## Work request
Your task is to extract every entry that follows word for word while excluding the pictures.

*-*-*

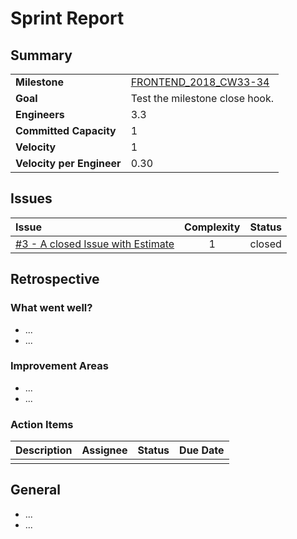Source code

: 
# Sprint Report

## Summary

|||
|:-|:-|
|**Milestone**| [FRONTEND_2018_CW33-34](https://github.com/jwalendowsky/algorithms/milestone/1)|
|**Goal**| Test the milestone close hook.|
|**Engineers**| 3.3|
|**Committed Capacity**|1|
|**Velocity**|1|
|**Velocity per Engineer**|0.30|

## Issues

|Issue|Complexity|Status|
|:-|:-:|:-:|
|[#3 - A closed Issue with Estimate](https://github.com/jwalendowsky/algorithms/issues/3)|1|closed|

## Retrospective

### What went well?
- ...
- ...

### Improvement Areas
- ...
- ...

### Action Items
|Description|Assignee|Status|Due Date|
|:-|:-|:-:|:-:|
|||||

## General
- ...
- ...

*-*-*

## Response
Source code

: 
# Sprint Report

## Summary

|||
|:-|:-|
|**Milestone**| [FRONTEND_2018_CW33-34](https://github.com/jwalendowsky/algorithms/milestone/1)|
|**Goal**| Test the milestone close hook.|
|**Engineers**| 3.3|
|**Committed Capacity**|1|
|**Velocity**|1|
|**Velocity per Engineer**|0.30|

## Issues

|Issue|Complexity|Status|
|:-|:-:|:-:|
|[#3 - A closed Issue with Estimate](https://github.com/jwalendowsky/algorithms/issues/3)|1|closed|

## Retrospective

### What went well?
- ...
- ...

### Improvement Areas
- ...
- ...

### Action Items
|Description|Assignee|Status|Due Date|
|:-|:-|:-:|:-:|
|||||

## General
- ...
- ...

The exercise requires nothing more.